EHI Marketing Forum:
Hauptsache Inhalt: Content Marketing treibt die digitale Transformation im Handel
Auf dem Marketing Forum Handel des EHI Retail Instituts diskutierte das Who-is-Who der Retailbranche im Oktober über den Handel im Zeitalter der digitalen Transformation. Mit dabei: True Fruits, Rewe, fischerAppelt uvm. Ulrike Witt vom EHI hat die wichtigsten Learnings für uns zusammengefasst.
„Nicht alles was digital ist, ist notwendigerweise das, was am besten funktioniert“ - Thomas Schwetje von Coop CH plädiert für den präzisen Umgang mit digitalen Angeboten im Handel. Diese Einstellung traf beim EHI Marketingforum 2017 in Köln auf reichlich Zustimmung bei Besuchern und Referenten. Dass digitaler Content und eine starke Online-Präsenz für den Handel mittlerweile keine Kür, sondern absolute Pflicht sind, ist in Geschäftsführungen und Marketingabteilungen hinreichend bekannt. Der Trend geht nun in Richtung eines sorgfältig durchdachten Einsatzes der vielfältigen Möglichkeiten.
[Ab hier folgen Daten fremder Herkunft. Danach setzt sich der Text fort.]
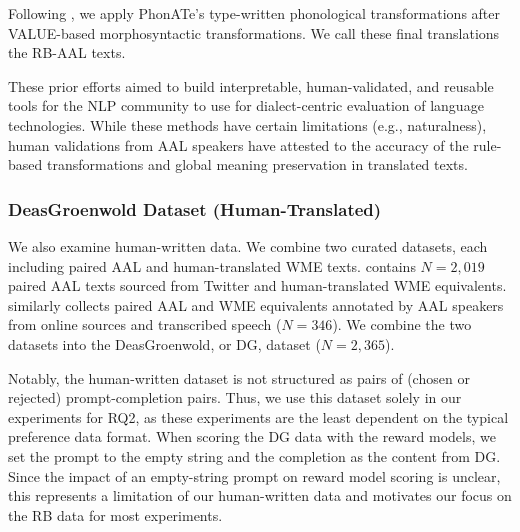 Following \citet{deas2024phonate}, we apply PhonATe's type-written phonological transformations after VALUE-based morphosyntactic transformations. We call these final translations the \textsc{RB-AAL} texts.

These prior efforts aimed to build interpretable, human-validated, and reusable tools for the NLP community to use for dialect-centric evaluation of language technologies. While these methods have certain limitations (e.g., naturalness), human validations from AAL speakers have attested to the accuracy of the rule-based transformations and global meaning preservation in translated texts. 

\subsubsection{DeasGroenwold Dataset (Human-Translated)}
We also examine human-written data. We combine two curated datasets, each including paired AAL and human-translated WME texts. \citet{groenwold-etal-2020-investigating} contains $N=2,019$ paired AAL texts sourced from Twitter and human-translated WME equivalents. \citet{deas_evaluation_2023} similarly collects paired AAL and WME equivalents annotated by AAL speakers from online sources and transcribed speech ($N=346$). We combine the two datasets into the DeasGroenwold, or \textsc{DG}, dataset ($N=2,365$).

Notably, the human-written dataset is not structured as pairs of (chosen or rejected) prompt-completion pairs. Thus, we use this dataset solely in our experiments for RQ2, as these experiments are the least dependent on the typical preference data format. When scoring the \textsc{DG} data with the reward models, we set the prompt to the empty string and the completion as the content from DG. Since the impact of an empty-string prompt on reward model scoring is unclear, this represents a limitation of our human-written data and motivates our focus on the \textsc{RB} data for most experiments.

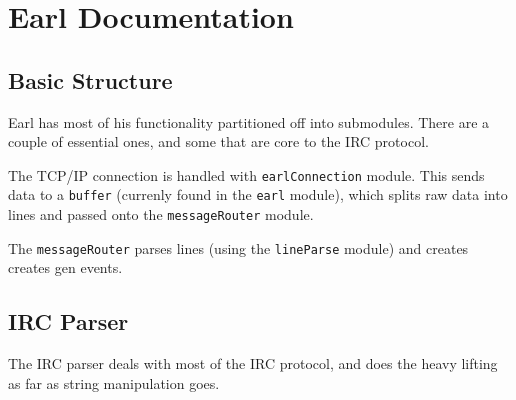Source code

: \documentclass[12pt]{article}
\begin{document}
\section*{Earl Documentation}

\subsection*{Basic Structure}

Earl has most of his functionality partitioned off into submodules. There are a
couple of essential ones, and some that are core to the IRC protocol.

The TCP/IP connection is handled with \texttt{earlConnection} module. This sends
data to a \texttt{buffer} (currenly found in the \texttt{earl} module), which
splits raw data into lines and passed onto the \texttt{messageRouter} module.

The \texttt{messageRouter} parses lines (using the \texttt{lineParse} module)
and creates creates gen events.

\subsection*{IRC Parser}

The IRC parser deals with most of the IRC protocol, and does the heavy lifting
as far as string manipulation goes.
\end{document}
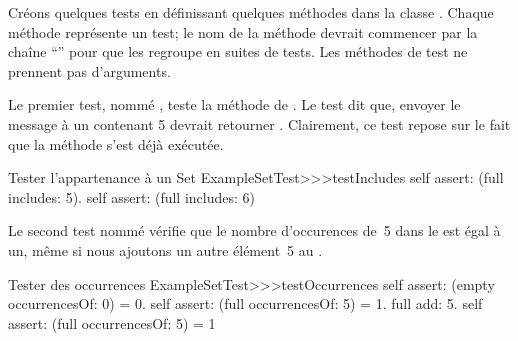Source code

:\documentclass[a4paper,10pt,twoside]{book}
\begin{document}
Créons quelques tests en définissant quelques méthodes dans la classe .
Chaque méthode représente un test;
le nom de la méthode devrait commencer par la chaîne ``'' pour que \sunit les 
regroupe en suites de tests.
Les méthodes de test ne prennent pas d'arguments.


Le premier test, nommé , teste la méthode  de . 
Le test dit que, envoyer le message  à un  contenant 5 devrait 
retourner . Clairement, ce test repose sur le fait que la méthode  
s'est déjà exécutée.


\begin{method}[testIncludes]{Tester l'appartenance à un Set}
ExampleSetTest>>>testIncludes
	self assert: (full includes: 5).
	self assert: (full includes: 6)
\end{method}

Le second test nommé  vérifie que le nombre d'occurences de~5 dans 
le   est égal à un, même si nous ajoutons un autre élément~5 au .

\begin{method}[testOccurrences]{Tester des occurrences}
ExampleSetTest>>>testOccurrences
	self assert: (empty occurrencesOf: 0) = 0.
	self assert: (full occurrencesOf: 5) = 1.
	full add: 5.
	self assert: (full occurrencesOf: 5) = 1
\end{method}
\end{document}
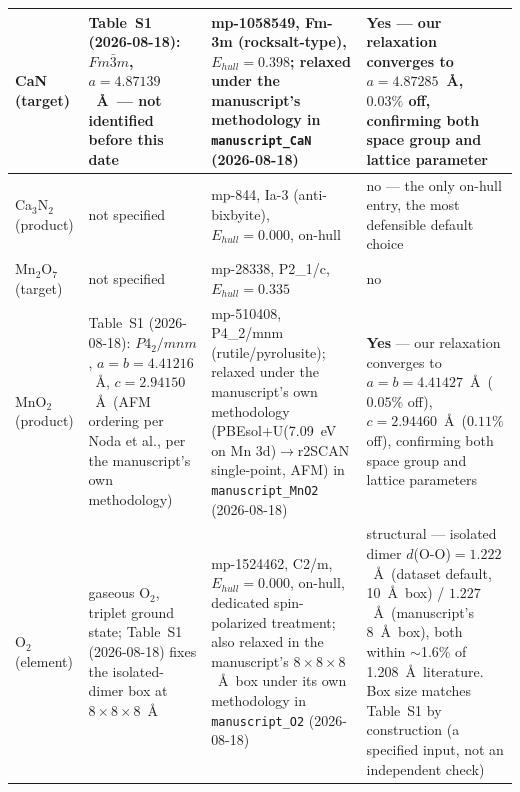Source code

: \begin{longtable}{@{}p{2.6cm} p{3.0cm} p{3.6cm} p{5.2cm}@{}}
\midrule
CaN (target) & Table~S1 (2026-08-18): $Fm\bar{3}m$, $a=4.87139$~\AA\ --- not identified before this date & mp-1058549, Fm-3m (rocksalt-type), $E_{hull}=0.398$; relaxed under the manuscript's methodology in \texttt{manuscript\_CaN} (2026-08-18) & \textbf{Yes} --- our relaxation converges to $a=4.87285$~\AA, $0.03\%$ off, confirming both space group and lattice parameter \\
\midrule
Ca$_3$N$_2$ (product) & not specified & mp-844, Ia-3 (anti-bixbyite), $E_{hull}=0.000$, on-hull & no --- the only on-hull entry, the most defensible default choice \\
\midrule
Mn$_2$O$_7$ (target) & not specified & mp-28338, P2\_1/c, $E_{hull}=0.335$ & no \\
\midrule
MnO$_2$ (product) & Table~S1 (2026-08-18): $P4_2/mnm$, $a=b=4.41216$~\AA, $c=2.94150$~\AA\ (AFM ordering per Noda et al., per the manuscript's own methodology) & mp-510408, P4\_2/mnm (rutile/pyrolusite); relaxed under the manuscript's own methodology (PBEsol+U(7.09~eV on Mn 3d)$\to$r2SCAN single-point, AFM) in \texttt{manuscript\_MnO2} (2026-08-18) & \textbf{Yes} --- our relaxation converges to $a=b=4.41427$~\AA\ ($0.05\%$ off), $c=2.94460$~\AA\ ($0.11\%$ off), confirming both space group and lattice parameters \\
\midrule
O$_2$ (element) & gaseous O$_2$, triplet ground state; Table~S1 (2026-08-18) fixes the isolated-dimer box at $8\times8\times8$~\AA & mp-1524462, C2/m, $E_{hull}=0.000$, on-hull, dedicated spin-polarized treatment; also relaxed in the manuscript's $8\times8\times8$~\AA\ box under its own methodology in \texttt{manuscript\_O2} (2026-08-18) & structural --- isolated dimer $d$(O-O)$=1.222$~\AA\ (dataset default, 10~\AA\ box) / $1.227$~\AA\ (manuscript's 8~\AA\ box), both within $\sim$1.6\% of 1.208~\AA\ literature. Box size matches Table~S1 by construction (a specified input, not an independent check) \\
\end{longtable}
Keynote-Speaker Matthias Wesselmann aus dem Vorstand von fischerAppelt gibt dafür die Leitfrage „Was ist wirklich relevant für das Geschäft?“ vor. Für Christian Riethmüller, Geschäftsführung Osiandersche Buchhandlung, beantwortet sich diese Frage noch vor digitalen Angeboten mit der Rückbesinnung auf den direkten Service an Kunden in den Filialen: „Done is better than perfect. Einfach machen, keine Angst. Haltung ist gefragt.“ Das 1596 in Tübingen gegründete Familienunternehmen ist bereits vor 20 Jahren mit einem Webshop gestartet. „Wir haben so viel Zeit und Geld in unsere Web-Shops investiert, dass wir fast unsere Läden vergessen haben. Und das ist die größte Gefahr, die ich heute im stationären Handel sehe.“ so Riethmüller. Gut geschulte Mitarbeiter und kompetente Beratungen seien im Zeitalter von Amazon essentiell für den Erfolg des stationären Buchhandels. Unterstützt natürlich von einem gut sortierten Onlineshop und der Beteiligung am „Tolino“ Ebook-Reader des Deutschen Buchhandels.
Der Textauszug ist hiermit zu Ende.